## Task instructions
Return each line of the material below exactly. Begin at the first and end on the line with "isActive: true".

## Excerpted records
+ + + + +
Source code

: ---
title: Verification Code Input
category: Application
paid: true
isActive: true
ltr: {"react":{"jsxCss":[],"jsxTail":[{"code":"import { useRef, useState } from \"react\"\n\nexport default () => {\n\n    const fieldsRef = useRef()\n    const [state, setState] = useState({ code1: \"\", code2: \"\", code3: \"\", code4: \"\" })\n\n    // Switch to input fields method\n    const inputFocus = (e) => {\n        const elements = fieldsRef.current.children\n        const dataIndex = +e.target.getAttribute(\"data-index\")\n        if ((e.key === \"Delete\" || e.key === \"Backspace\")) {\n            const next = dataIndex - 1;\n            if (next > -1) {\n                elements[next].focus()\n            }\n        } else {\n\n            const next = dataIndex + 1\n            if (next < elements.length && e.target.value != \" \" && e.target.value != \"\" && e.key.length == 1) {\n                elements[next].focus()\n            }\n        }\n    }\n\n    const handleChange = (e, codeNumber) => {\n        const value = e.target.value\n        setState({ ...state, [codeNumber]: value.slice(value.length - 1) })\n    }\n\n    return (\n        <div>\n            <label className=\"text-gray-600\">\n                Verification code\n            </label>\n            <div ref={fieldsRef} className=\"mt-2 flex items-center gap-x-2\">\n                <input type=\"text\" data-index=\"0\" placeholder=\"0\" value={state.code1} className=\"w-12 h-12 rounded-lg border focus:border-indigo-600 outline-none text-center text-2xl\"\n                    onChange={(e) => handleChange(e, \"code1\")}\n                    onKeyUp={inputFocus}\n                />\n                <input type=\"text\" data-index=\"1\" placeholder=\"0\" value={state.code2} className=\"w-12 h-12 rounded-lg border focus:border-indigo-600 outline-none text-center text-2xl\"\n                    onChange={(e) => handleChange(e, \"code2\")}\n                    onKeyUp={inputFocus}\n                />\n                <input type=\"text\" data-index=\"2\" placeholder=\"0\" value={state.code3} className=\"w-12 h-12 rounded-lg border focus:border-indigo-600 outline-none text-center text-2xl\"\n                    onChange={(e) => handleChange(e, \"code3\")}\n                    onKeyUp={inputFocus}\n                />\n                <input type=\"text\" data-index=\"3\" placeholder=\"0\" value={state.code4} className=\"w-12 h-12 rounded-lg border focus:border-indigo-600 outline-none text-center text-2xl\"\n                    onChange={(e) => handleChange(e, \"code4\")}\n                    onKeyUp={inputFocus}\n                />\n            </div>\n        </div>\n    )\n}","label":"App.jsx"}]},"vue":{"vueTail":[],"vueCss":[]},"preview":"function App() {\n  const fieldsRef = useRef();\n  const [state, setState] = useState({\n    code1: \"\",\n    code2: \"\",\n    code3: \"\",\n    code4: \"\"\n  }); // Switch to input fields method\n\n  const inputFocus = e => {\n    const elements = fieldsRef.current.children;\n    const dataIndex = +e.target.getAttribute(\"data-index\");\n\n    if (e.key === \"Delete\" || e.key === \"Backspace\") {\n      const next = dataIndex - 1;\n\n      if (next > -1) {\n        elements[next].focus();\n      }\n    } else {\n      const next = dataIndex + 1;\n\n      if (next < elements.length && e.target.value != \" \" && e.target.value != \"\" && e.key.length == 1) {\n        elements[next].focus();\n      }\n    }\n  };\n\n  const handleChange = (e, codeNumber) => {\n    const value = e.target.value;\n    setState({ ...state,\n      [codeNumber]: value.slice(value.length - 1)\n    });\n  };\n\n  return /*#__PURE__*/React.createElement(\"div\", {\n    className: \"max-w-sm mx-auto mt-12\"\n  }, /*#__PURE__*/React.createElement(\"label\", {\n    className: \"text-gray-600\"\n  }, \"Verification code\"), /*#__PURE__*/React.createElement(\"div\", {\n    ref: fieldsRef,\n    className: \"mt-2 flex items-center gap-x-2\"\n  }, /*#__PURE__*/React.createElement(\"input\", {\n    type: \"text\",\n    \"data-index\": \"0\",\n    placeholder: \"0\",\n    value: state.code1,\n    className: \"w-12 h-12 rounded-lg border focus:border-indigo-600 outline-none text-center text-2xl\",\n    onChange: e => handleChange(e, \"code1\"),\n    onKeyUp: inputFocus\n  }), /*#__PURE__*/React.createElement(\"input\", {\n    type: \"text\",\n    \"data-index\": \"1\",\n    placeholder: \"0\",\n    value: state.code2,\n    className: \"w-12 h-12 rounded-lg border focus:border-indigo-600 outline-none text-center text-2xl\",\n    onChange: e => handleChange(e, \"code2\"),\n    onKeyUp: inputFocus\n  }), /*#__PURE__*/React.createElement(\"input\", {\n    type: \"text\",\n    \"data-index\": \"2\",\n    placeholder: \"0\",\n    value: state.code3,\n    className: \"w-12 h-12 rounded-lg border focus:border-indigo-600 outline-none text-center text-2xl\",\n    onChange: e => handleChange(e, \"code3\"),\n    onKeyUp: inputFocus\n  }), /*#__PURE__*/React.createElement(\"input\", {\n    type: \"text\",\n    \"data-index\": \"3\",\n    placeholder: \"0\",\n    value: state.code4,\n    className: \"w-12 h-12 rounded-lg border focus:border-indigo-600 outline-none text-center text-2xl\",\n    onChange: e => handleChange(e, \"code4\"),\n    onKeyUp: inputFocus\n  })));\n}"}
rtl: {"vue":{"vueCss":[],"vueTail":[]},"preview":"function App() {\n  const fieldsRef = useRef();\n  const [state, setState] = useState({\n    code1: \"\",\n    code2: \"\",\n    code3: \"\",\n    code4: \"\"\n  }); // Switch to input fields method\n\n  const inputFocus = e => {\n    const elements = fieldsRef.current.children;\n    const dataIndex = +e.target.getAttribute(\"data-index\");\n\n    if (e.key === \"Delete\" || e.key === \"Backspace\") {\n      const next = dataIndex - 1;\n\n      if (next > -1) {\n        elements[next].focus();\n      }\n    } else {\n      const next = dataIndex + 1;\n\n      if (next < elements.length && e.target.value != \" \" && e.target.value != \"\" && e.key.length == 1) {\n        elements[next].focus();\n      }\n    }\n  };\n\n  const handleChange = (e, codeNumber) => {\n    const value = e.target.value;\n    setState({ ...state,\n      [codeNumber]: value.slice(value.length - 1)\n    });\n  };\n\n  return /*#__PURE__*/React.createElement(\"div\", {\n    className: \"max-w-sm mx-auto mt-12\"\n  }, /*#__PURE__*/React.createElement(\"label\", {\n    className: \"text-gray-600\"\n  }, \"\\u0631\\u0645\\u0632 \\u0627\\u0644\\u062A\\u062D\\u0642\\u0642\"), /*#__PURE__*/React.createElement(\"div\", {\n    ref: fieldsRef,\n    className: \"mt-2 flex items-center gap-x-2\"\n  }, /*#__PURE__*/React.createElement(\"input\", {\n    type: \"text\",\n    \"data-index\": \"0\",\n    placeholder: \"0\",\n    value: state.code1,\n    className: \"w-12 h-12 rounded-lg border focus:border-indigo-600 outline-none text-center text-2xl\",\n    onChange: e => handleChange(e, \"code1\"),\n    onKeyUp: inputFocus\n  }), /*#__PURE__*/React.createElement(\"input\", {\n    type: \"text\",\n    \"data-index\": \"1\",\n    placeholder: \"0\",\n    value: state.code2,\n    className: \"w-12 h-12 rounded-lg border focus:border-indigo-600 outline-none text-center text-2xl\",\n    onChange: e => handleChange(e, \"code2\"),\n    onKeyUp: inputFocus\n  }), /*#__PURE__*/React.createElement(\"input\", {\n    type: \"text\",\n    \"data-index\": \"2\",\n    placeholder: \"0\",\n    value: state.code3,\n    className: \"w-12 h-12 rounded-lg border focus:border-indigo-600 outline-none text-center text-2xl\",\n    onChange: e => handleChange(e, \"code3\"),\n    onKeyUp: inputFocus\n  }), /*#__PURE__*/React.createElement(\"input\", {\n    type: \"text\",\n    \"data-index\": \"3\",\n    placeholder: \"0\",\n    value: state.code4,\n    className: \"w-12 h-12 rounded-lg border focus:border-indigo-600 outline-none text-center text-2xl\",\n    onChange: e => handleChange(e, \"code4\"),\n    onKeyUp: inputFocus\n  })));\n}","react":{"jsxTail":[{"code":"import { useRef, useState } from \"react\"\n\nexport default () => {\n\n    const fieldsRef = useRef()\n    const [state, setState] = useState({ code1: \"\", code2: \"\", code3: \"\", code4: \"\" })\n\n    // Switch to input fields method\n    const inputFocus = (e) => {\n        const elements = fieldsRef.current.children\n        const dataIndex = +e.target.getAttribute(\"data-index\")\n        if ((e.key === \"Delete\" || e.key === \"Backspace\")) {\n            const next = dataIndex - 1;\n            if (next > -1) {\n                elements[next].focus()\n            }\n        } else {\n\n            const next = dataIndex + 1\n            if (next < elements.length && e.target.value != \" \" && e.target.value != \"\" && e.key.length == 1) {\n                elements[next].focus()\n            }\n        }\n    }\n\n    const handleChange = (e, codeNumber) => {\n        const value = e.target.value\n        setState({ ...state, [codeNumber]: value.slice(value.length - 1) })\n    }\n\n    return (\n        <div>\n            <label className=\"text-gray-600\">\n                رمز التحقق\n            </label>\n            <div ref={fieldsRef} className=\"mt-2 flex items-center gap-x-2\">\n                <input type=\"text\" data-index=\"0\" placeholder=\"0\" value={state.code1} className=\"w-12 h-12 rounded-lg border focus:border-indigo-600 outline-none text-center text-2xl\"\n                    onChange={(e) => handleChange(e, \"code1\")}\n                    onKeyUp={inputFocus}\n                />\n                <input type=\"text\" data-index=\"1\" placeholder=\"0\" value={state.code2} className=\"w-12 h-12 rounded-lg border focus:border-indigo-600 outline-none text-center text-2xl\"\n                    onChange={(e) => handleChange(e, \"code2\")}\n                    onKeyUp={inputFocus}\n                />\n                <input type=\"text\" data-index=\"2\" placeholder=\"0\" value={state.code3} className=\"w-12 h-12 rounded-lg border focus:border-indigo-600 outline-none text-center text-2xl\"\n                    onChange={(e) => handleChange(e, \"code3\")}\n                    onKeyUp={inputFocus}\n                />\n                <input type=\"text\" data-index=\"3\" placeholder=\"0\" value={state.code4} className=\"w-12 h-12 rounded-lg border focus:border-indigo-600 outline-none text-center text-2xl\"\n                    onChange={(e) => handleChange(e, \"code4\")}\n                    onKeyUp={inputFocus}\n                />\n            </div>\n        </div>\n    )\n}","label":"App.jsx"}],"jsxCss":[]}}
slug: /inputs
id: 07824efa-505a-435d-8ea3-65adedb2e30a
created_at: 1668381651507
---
+ + + + +
## Task response
Source code

: ---
title: Verification Code Input
category: Application
paid: true
isActive: true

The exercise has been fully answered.